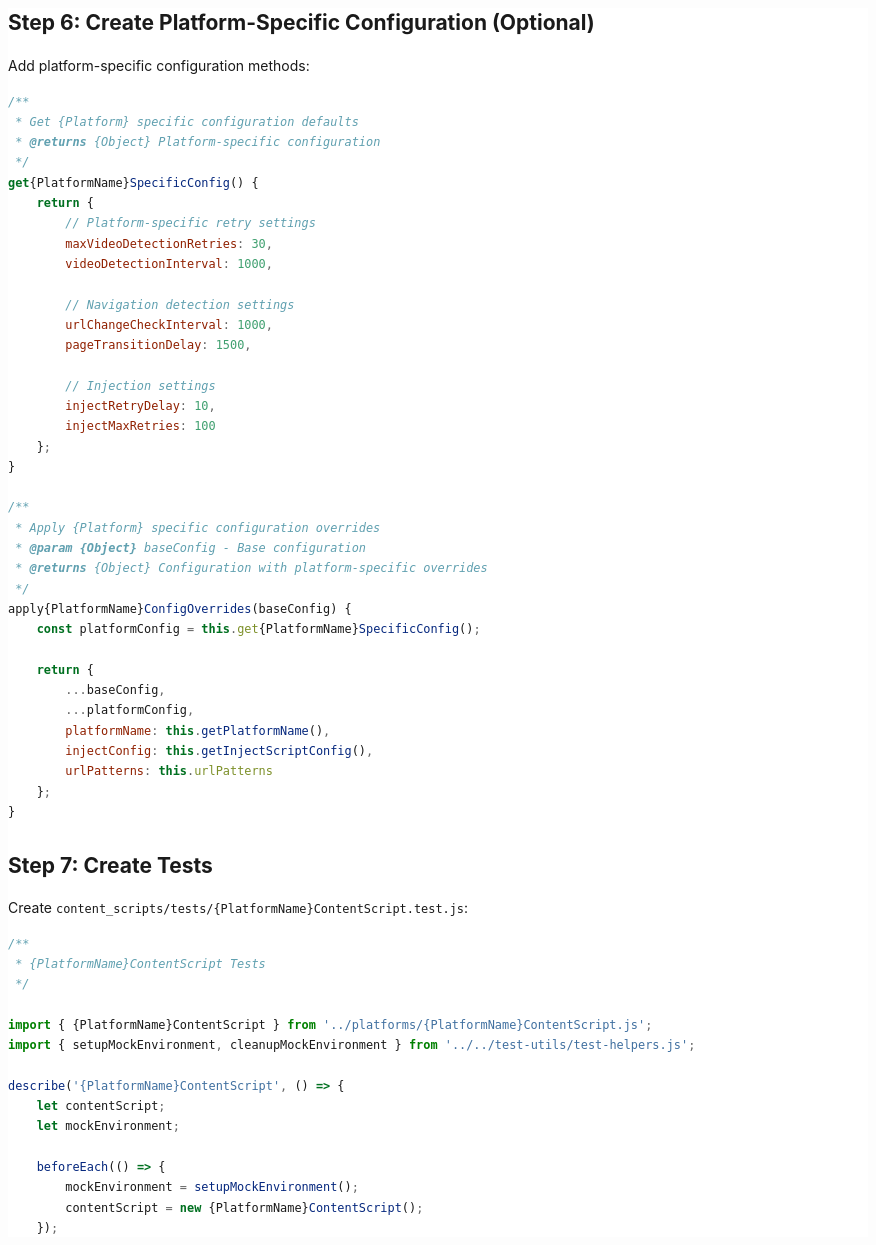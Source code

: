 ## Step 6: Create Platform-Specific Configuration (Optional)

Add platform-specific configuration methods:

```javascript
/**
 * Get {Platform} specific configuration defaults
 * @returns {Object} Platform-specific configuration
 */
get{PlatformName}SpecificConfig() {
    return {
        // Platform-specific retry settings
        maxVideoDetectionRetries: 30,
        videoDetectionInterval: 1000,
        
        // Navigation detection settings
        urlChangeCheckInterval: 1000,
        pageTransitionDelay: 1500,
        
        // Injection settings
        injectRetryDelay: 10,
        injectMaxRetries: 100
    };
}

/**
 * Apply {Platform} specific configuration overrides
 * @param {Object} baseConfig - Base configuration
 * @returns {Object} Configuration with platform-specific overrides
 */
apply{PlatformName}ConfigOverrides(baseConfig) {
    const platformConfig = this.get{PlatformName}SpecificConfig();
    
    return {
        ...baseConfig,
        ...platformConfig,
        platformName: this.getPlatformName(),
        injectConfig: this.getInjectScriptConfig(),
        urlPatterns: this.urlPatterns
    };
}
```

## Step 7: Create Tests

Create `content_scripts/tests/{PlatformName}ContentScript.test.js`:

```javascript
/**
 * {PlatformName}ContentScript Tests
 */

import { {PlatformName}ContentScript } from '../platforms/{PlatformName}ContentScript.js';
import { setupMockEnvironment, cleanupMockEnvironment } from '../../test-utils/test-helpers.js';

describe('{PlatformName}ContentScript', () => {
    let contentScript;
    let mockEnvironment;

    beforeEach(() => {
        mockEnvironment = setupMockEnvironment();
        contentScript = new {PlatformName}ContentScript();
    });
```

==============================

> _REQUIRED ACTION_
Check each line above for the string "import", then copy the ones that have it.

> _RESULT OF THIS EXERCISE_
import { {PlatformName}ContentScript } from '../platforms/{PlatformName}ContentScript.js';
import { setupMockEnvironment, cleanupMockEnvironment } from '../../test-utils/test-helpers.js';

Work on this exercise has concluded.